The evening of our arrival in Forty Mile Post we were attracted by observing a row of miners, who were lined up in front of the saloon engaged in watching the door of a large log cabin opposite, rather dilapidated, with the windows broken in. On being questioned, they said there was going to be a dance, but when or how they did not seem to know: all seemed to take only a languid looker-on interest, speaking of the affair lightly and flippantly. Presently more men, however, joined the group and eyed the cabin expectantly. In spite of their disclaimers they evidently expected to take part, but where were the fair partners for the mazy waltz?

The evening wore on until ten o'clock, when in the dusk a stolid Indian woman, with a baby in the blanket on her back, came cautiously around the corner, and with the peculiar long slouchy step of her kind, made for the cabin door, looking neither to the right nor to the left. She had no fan, nor yet an opera cloak; she was not even décolleté; she wore large moccasins on her feet—number twelve, I think, according to the white man's system of measurement—and she had a bright colored handkerchief on her head. She was followed by a dozen others, one far behind the other, each silent and unconcerned, and each with a baby upon her back. They sidled into the log cabin and sat down on the benches, where they also deposited their babies in a row: the little red people lay there very still, with wide eyes shut or staring, but never crying—Indian babies know that is all foolishness and doesn't do any good. The mothers sat awhile looking at the ground in some one spot and then slowly lifted their heads to look at the miners who had slouched into the cabin after them—men fresh from the diggings, spoiling for excitement of any kind. Then a man with a dilapidated fiddle struck up a swinging, sawing melody, and in the intoxication of the moment some of the most reckless of the miners grabbed an Indian woman and began furiously swinging her around in a sort of waltz, while the others crowded around and looked on.
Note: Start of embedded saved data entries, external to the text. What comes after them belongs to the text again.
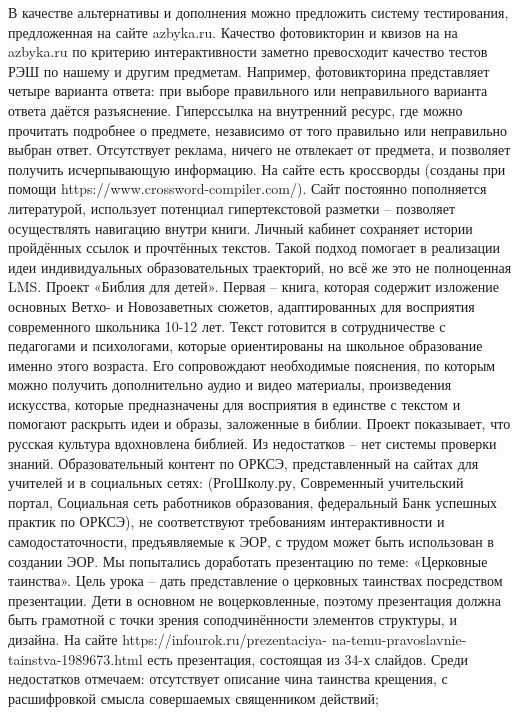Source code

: В качестве альтернативы и дополнения можно предложить систему тестирования, предложенная на сайте azbyka.ru. Качество фотовикторин и квизов на на azbyka.ru по критерию интерактивности заметно превосходит качество тестов РЭШ по нашему и другим предметам. Например, фотовикторина представляет четыре варианта ответа: при выборе правильного или неправильного варианта ответа даётся разъяснение. Гиперссылка на внутренний ресурс, где можно прочитать подробнее о предмете, независимо от того правильно или неправильно выбран ответ. Отсутствует реклама, ничего не отвлекает от предмета, и позволяет получить исчерпывающую информацию. На сайте есть кроссворды (созданы при помощи https://www.crossword-compiler.com/). Сайт постоянно пополняется литературой, использует потенциал гипертекстовой разметки – позволяет осуществлять навигацию внутри книги. Личный кабинет сохраняет истории пройдённых ссылок и прочтённых текстов. Такой подход помогает в реализации идеи индивидуальных образовательных траекторий, но всё же это не полноценная LMS.
Проект «Библия для детей»\cite{biblechild}. Первая – книга, которая содержит изложение основных Ветхо- и Новозаветных сюжетов, адаптированных для восприятия современного школьника 10-12 лет. Текст готовится в сотрудничестве с педагогами и психологами, которые ориентированы на школьное образование именно этого возраста. Его сопровождают необходимые пояснения, по которым можно получить дополнительно аудио и видео материалы, произведения искусства, которые предназначены для восприятия в единстве с текстом и помогают раскрыть идеи и образы, заложенные в библии. Проект показывает, что русская культура вдохновлена библией. Из недостатков – нет системы проверки знаний.
Образовательный контент по ОРКСЭ, представленный на сайтах для учителей и в социальных сетях: (РгоШколу.ру, Современный учительский портал, Социальная сеть работников образования, федеральный Банк успешных практик по ОРКСЭ), не соответствуют требованиям интерактивности и самодостаточности, предъявляемые к ЭОР, с трудом может быть использован в создании ЭОР. 
Мы попытались доработать презентацию по теме: «Церковные таинства». Цель урока – дать представление о церковных таинствах посредством презентации. Дети в основном не воцерковленные, поэтому презентация должна быть грамотной с точки зрения соподчинённости элементов структуры, и дизайна. На сайте https://infourok.ru/prezentaciya- na-temu-pravoslavnie-tainstva-1989673.html есть презентация, состоящая из 34-х слайдов. Среди недостатков отмечаем:
отсутствует описание чина таинства крещения, с расшифровкой смысла совершаемых священником действий;
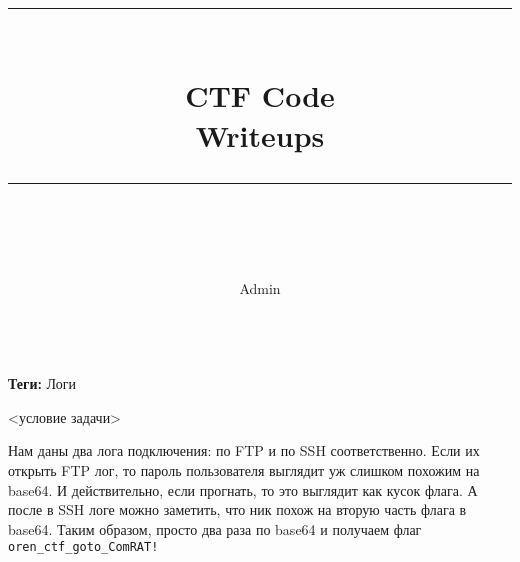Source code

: \documentclass[idxtotoc,hyperref,openany,oneside]{files/admin} %
\newcommand{\HRule}{\rule{\linewidth}{0.5mm}} %
\begin{document}

\frontmatter %
\title{
\begin{center}
\HRule \\[0.4cm]
{\Huge \bfseries CTF Code \\[0.5cm] \Large Writeups}\\[0.4cm] %
\HRule \\[1.5cm]
\end{center}
}
\author{\Huge Admin \\ \\[2cm]} %
\maketitle

\tableofcontents

\mainmatter %












\textbf{Теги:} Логи \vspace{\baselineskip}

\begin{tcolorbox}
<условие задачи>
\end{tcolorbox}

Нам даны два лога подключения: по FTP и по SSH соответственно. Если их открыть FTP лог, то пароль пользователя выглядит уж слишком похожим на base64. И действительно, если прогнать, то это выглядит как кусок флага. А после в SSH логе можно заметить, что ник похож на вторую часть флага в base64. Таким образом, просто два раза по base64 и получаем флаг \verb|oren_ctf_goto_ComRAT!|
\end{document}
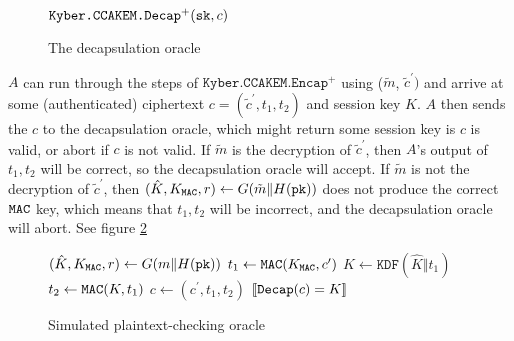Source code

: \documentclass{article}
\begin{document}
\begin{figure}[H]
    \centering
    \begin{minipage}{0.5\textwidth}
        \begin{algorithm}[H]
            \caption{$\decap(c)$}
            \begin{algorithmic}[1]
                \State \Return $\texttt{Kyber.CCAKEM.Decap}^+(\texttt{sk}, c)$
            \end{algorithmic}
        \end{algorithm}
    \end{minipage}
    \caption{The decapsulation oracle}\label{fig:decap-oracle}
\end{figure}

$A$ can run through the steps of $\texttt{Kyber.CCAKEM.Encap}^+$ using ($\tilde{m}$, $\tilde{c}^\prime)$ and arrive at some (authenticated) ciphertext $c = (\tilde{c}^\prime, t_1, t_2)$ and session key $K$. $A$ then sends the $c$ to the decapsulation oracle, which might return some session key is $c$ is valid, or abort if $c$ is not valid. If $\tilde{m}$ is the decryption of $\tilde{c}^\prime$, then $A$'s output of $t_1, t_2$ will be correct, so the decapsulation oracle will accept. If $\tilde{m}$ is not the decryption of $\tilde{c}^\prime$, then $(\hat{K}, K_{\texttt{MAC}}, r) \leftarrow G(\tilde{m} \Vert H(\texttt{pk}))$ does not produce the correct $\texttt{MAC}$ key, which means that $t_1, t_2$ will be incorrect, and the decapsulation oracle will abort. See figure \ref{fig:simulated-pco}

\begin{figure}[H]
    \centering
    \begin{algorithm}[H]
        \caption{$\pco_1(m, c^\prime)$}
        \begin{algorithmic}[1]
            \State $(\hat{K}, K_{\texttt{MAC}}, r) \leftarrow G(m \Vert H(\texttt{pk}))$
            \State $t_1 \leftarrow \texttt{MAC}(K_{\texttt{MAC}}, c^\prime)$
            \State $K \leftarrow \texttt{KDF}(\hat{K} \Vert t_1)$
            \State $t_2 \leftarrow \texttt{MAC}(K, t_1)$
            \State $c \leftarrow (c^\prime, t_1, t_2)$
            \State \Return $[\![ \texttt{Decap}(c) = K ]\!]$
        \end{algorithmic}
    \end{algorithm}
    \caption{Simulated plaintext-checking oracle}\label{fig:simulated-pco}
\end{figure}
\end{document}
Little by little the dusk grew deeper, but candles were scarce and could not be afforded. The figures of the dancing couples grew more and more indistinct and their faces became lost to view, while the sawing of the fiddle grew more and more rapid, and the dancing more excited. There was no noise, however; scarcely a sound save the fiddle and the shuffling of the feet over the floor of rough hewn logs; for the Indian women were stolid as ever, and the miners could not speak the language of their partners. Even the lookers-on said nothing, so that these silent dancing figures in the dusk made an almost weird effect.

One by one, however, the women dropped out, tired, picked up their babies and slouched off home, and the men slipped over to the saloon to have a drink before going to their cabins. Surely this squaw-dance, as they call it, was one of the most peculiar balls ever seen. No sound of revelry by night, no lights, no flowers, no introductions, no conversations. Of all the Muses, Terpsichore the nimble-footed, alone was represented, for surely the nymph who presides over music would have disowned the fiddle.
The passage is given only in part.